Supplied data →
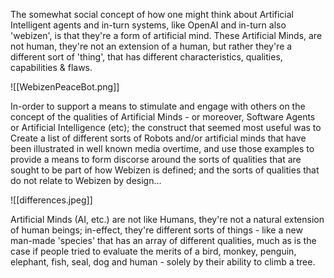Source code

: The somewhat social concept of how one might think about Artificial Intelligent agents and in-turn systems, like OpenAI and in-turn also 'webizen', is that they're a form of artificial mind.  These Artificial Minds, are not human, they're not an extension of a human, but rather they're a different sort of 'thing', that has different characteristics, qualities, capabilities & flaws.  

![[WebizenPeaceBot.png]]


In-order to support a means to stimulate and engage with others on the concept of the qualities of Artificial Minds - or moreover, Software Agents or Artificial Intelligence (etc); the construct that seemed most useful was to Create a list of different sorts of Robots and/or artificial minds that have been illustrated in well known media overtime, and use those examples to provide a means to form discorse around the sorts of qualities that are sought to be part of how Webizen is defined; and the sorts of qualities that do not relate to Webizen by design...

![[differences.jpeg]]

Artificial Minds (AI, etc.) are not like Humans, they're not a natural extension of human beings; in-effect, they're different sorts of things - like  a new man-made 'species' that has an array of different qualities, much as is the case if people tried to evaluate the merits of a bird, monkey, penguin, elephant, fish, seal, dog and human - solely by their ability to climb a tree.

---

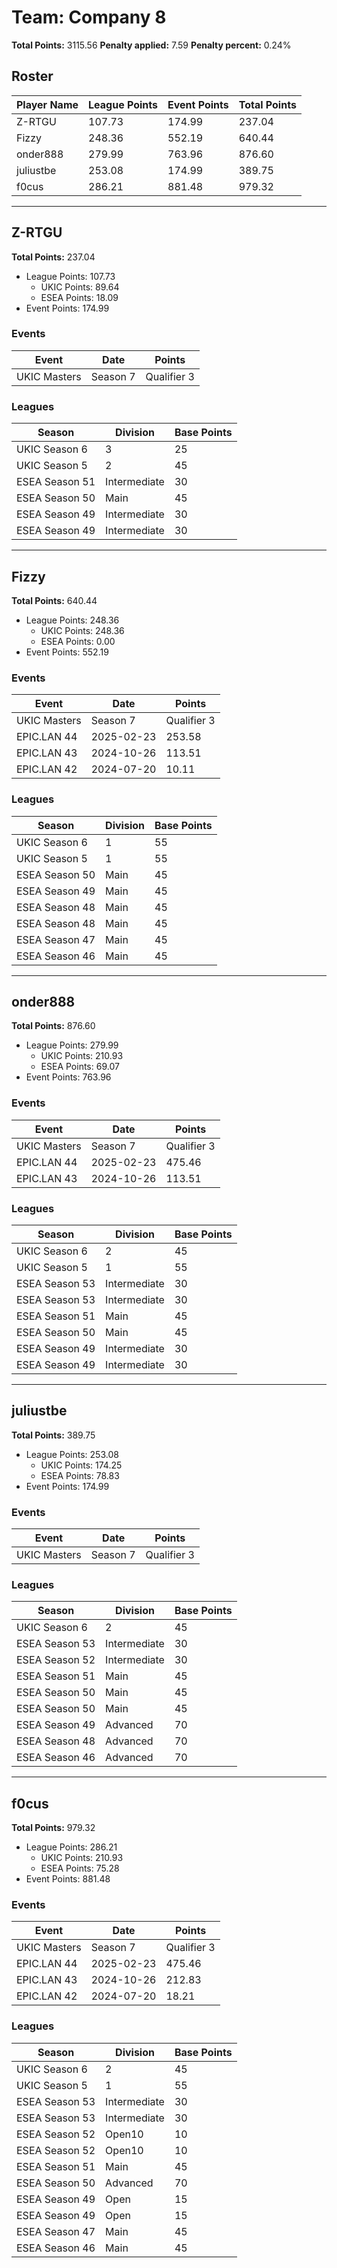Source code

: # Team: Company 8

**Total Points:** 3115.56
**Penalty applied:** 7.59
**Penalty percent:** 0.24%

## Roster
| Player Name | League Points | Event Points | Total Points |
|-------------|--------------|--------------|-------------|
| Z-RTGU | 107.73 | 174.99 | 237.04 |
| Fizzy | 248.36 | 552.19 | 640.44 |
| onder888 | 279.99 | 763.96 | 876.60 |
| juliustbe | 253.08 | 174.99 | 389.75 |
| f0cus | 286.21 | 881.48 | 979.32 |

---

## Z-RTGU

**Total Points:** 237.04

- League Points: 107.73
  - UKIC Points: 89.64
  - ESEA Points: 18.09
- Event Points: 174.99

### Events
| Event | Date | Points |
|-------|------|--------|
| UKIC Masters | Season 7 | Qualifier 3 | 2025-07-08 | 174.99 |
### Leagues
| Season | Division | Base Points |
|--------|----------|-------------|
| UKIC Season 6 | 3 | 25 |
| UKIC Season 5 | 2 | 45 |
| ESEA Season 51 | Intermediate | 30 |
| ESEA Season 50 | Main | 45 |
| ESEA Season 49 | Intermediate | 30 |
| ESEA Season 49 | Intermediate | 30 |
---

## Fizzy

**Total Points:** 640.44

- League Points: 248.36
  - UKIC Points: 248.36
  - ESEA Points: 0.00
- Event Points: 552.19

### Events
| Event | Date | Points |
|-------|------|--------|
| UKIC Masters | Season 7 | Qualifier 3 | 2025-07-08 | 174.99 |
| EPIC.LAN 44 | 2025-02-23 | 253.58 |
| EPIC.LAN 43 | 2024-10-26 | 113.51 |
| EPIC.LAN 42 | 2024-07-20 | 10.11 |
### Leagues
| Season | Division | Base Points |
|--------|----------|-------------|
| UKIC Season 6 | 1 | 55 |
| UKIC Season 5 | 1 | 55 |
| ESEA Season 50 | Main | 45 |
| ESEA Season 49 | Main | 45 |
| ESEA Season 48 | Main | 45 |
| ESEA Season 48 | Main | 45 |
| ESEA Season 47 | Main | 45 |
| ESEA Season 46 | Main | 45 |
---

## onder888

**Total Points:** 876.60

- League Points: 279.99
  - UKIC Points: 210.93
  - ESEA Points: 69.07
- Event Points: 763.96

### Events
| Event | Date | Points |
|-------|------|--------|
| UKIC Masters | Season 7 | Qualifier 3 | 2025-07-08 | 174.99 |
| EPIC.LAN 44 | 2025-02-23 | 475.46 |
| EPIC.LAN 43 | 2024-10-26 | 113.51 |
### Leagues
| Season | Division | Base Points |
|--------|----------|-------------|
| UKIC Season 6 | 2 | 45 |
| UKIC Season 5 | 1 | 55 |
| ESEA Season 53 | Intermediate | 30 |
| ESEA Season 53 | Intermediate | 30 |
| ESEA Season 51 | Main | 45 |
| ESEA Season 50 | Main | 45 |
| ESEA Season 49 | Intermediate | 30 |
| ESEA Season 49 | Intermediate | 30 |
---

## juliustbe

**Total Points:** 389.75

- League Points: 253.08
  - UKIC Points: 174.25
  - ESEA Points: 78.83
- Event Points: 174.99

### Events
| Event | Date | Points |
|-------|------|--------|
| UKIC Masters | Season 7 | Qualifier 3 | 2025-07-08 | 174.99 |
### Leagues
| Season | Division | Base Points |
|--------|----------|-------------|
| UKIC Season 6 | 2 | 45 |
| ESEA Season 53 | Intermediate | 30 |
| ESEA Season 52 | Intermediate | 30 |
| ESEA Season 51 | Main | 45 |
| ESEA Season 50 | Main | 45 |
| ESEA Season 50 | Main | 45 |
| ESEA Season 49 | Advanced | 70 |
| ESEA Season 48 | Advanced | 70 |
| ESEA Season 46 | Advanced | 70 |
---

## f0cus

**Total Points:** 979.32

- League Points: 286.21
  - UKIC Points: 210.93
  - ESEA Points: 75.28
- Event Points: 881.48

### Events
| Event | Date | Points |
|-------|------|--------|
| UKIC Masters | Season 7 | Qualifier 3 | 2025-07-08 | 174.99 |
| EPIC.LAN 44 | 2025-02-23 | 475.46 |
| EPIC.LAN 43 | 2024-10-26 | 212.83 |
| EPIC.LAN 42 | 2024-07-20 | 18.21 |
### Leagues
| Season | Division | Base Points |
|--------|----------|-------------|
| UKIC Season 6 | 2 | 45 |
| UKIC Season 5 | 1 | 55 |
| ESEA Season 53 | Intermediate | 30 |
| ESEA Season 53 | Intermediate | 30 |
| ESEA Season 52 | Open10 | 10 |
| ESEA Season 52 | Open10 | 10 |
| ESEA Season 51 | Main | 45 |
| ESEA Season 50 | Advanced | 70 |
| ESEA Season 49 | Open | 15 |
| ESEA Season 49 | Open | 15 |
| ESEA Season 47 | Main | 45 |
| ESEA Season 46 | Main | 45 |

What you will do → Search the entries for the string "EPIC" and copy each line where it occurs.

Final answer →
| EPIC.LAN 44 | 2025-02-23 | 253.58 |
| EPIC.LAN 43 | 2024-10-26 | 113.51 |
| EPIC.LAN 42 | 2024-07-20 | 10.11 |
| EPIC.LAN 44 | 2025-02-23 | 475.46 |
| EPIC.LAN 43 | 2024-10-26 | 113.51 |
| EPIC.LAN 44 | 2025-02-23 | 475.46 |
| EPIC.LAN 43 | 2024-10-26 | 212.83 |
| EPIC.LAN 42 | 2024-07-20 | 18.21 |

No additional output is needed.